Similarities and differences between the CON and the SN are yet to be established. There is a possibility that the SN’s core nodes dynamically interact with different cortical regions to accomplish different tasks based on specific cognitive demands. To resolve this issue, studies that go beyond solely examining the functional imaging literature but instead also explore the anatomical basis of these networks will be valuable. For example, as described above, anatomical connectivity and cytoarchitecture differentiate the dorsal vs. ventral AIC, which could also support distinct functional connectivity. Moreover, some of these subregions may be more or less well represented in nonhuman animal species used for preclinical studies. The cross-species study of the SN by Tsai and colleagues (2020) (discussed in detail below) provides an excellent example of this approach [141].

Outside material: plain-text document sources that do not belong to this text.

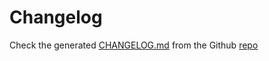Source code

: # Changelog

Check the generated [CHANGELOG.md](https://github.com/vdbulcke/cert-monitor/tree/master/CHANGELOG.md) from the Github [repo](https://github.com/vdbulcke/cert-monitor/)

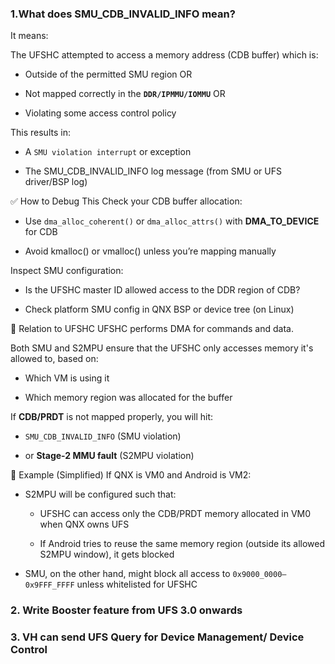 ### 1.What does SMU_CDB_INVALID_INFO mean?
It means:

 The UFSHC attempted to access a memory address (CDB buffer) which is:

- Outside of the permitted SMU region OR

- Not mapped correctly in the **`DDR/IPMMU/IOMMU`** OR

- Violating some access control policy

This results in:

- A `SMU violation interrupt` or exception

- The SMU_CDB_INVALID_INFO log message (from SMU or UFS driver/BSP log)




✅ How to Debug This
Check your CDB buffer allocation:

- Use `dma_alloc_coherent()` or `dma_alloc_attrs()` with **DMA_TO_DEVICE** for CDB

- Avoid kmalloc() or vmalloc() unless you’re mapping manually

Inspect SMU configuration:

- Is the UFSHC master ID allowed access to the DDR region of CDB?

- Check platform SMU config in QNX BSP or device tree (on Linux)

🔄 Relation to UFSHC
UFSHC performs DMA for commands and data.

Both SMU and S2MPU ensure that the UFSHC only accesses memory it's allowed to, based on:

- Which VM is using it

- Which memory region was allocated for the buffer

If **CDB/PRDT** is not mapped properly, you will hit:

- `SMU_CDB_INVALID_INFO` (SMU violation)

- or **Stage-2 MMU fault** (S2MPU violation)

🧪 Example (Simplified)
If QNX is VM0 and Android is VM2:

- S2MPU will be configured such that:

    - UFSHC can access only the CDB/PRDT memory allocated in VM0 when QNX owns UFS

    - If Android tries to reuse the same memory region (outside its allowed S2MPU window), it gets blocked

- SMU, on the other hand, might block all access to `0x9000_0000–0x9FFF_FFFF` unless whitelisted for UFSHC


### 2. Write Booster feature from UFS 3.0 onwards

### 3. VH can send UFS Query for Device Management/ Device Control
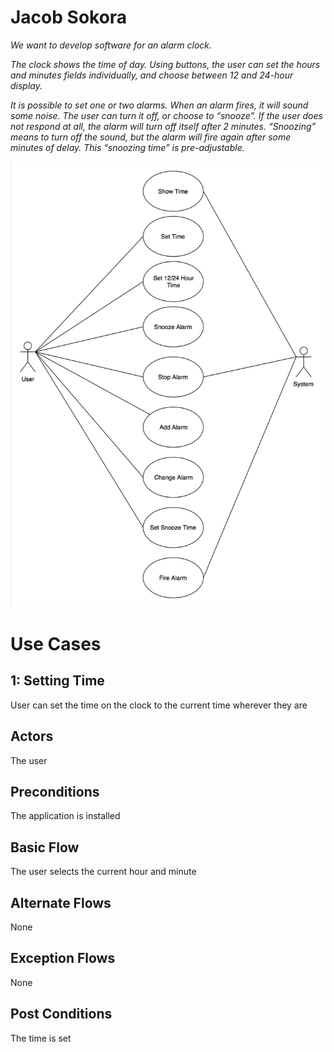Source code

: # Jacob Sokora

*We want to develop software for an alarm clock.*

*The clock shows the time of day. Using buttons, the user can set the hours and minutes fields individually, and choose between 12 and 24-hour display.*

*It is possible to set one or two alarms. When an alarm fires, it will sound some noise. The user can turn it off, or choose to “snooze”. If the user does not respond at all, the alarm will turn off itself after 2 minutes. “Snoozing” means to turn off the sound, but the alarm will fire again after some minutes of delay. This “snoozing time” is pre-adjustable.*

![](AlarmClock.png)

# Use Cases

## 1: Setting Time

User can set the time on the clock to the current time wherever they are

## Actors

The user

## Preconditions

The application is installed

## Basic Flow

The user selects the current hour and minute

## Alternate Flows

None

## Exception Flows

None

## Post Conditions

The time is set
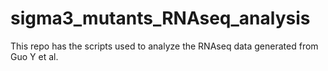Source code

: # sigma3_mutants_RNAseq_analysis
This repo has the scripts used to analyze the RNAseq data generated from Guo Y et al.

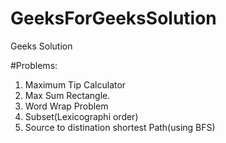 # GeeksForGeeksSolution
Geeks Solution 

#Problems:

1. Maximum Tip Calculator 
2. Max Sum Rectangle.
3. Word Wrap Problem
4. Subset(Lexicographi order)
5. Source to distination shortest Path(using BFS)
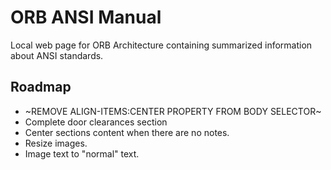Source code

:# ORB ANSI Manual

Local web page for ORB Architecture containing summarized information about ANSI standards.

## Roadmap

- ~REMOVE ALIGN-ITEMS:CENTER PROPERTY FROM BODY SELECTOR~
- Complete door clearances section
- Center sections content when there are no notes.
- Resize images.
- Image text to "normal" text.
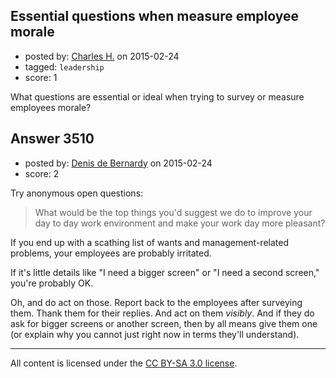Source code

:## Essential questions when measure employee morale

- posted by: [Charles H.](https://stackexchange.com/users/1712396/charles-h) on 2015-02-24
- tagged: `leadership`
- score: 1

<p>What questions are essential or ideal when trying to survey or measure employees morale?</p>



## Answer 3510

- posted by: [Denis de Bernardy](https://stackexchange.com/users/182468/denis-de-bernardy) on 2015-02-24
- score: 2

<p>Try anonymous open questions:</p>

<blockquote>
  <p>What would be the top things you'd suggest we do to improve your day to day work environment and make your work day more pleasant?</p>
</blockquote>

<p>If you end up with a scathing list of wants and management-related problems, your employees are probably irritated.</p>

<p>If it's little details like "I need a bigger screen" or "I need a second screen," you're probably OK.</p>

<p>Oh, and do act on those. Report back to the employees after surveying them. Thank them for their replies. And act on them <em>visibly</em>. And if they do ask for bigger screens or another screen, then by all means give them one (or explain why you cannot just right now in terms they'll understand).</p>




---

All content is licensed under the [CC BY-SA 3.0 license](https://creativecommons.org/licenses/by-sa/3.0/).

3. The Salience Network in Addiction

Decades of human neuroimaging work have not only demonstrated that the SN is abnormal in addiction but have coalesced around many of the specifics of its pathophysiology. First, the SN is structurally altered in addiction; specifically, evidence points to reductions in volume, gray matter density, and white matter integrity in regions of the SN in addiction [107,142,143,144,145,146,147,148]. For example, alcohol use disorder and nicotine addiction are associated with a reduction in gray matter density in the AIC and ACC [20,143,149,150], as well as reduced cerebral blood flow to the AIC [149,151,152,153]. Interestingly, there is a reduced density of VENs in the AIC of individuals with alcohol dependency compared with controls [154]. Furthermore, reduced AIC volume correlates with higher levels of impulsivity and compulsivity in individuals with alcohol dependency [20]. Similar findings have also been identified for individuals with cocaine dependency [155,156]. Additionally, AIC cortical volume is negatively associated with the severity of alcohol dependency symptoms; thus, there is reduced volume of the AIC and ACC in alcohol dependency [20]. Furthermore, aberrant white matter fractional anisotropy (a measure from diffusion MRI used as a proxy for white matter integrity) found in the cingulum bundle, which is adjacent to the dACC, is correlated with alcohol, heroin, and cocaine use [157,158,159]. Notably, the SN is not solely involved in addiction: several different psychiatric diagnoses (including addiction) are associated with reduced gray matter density in the dACC and the AIC [160].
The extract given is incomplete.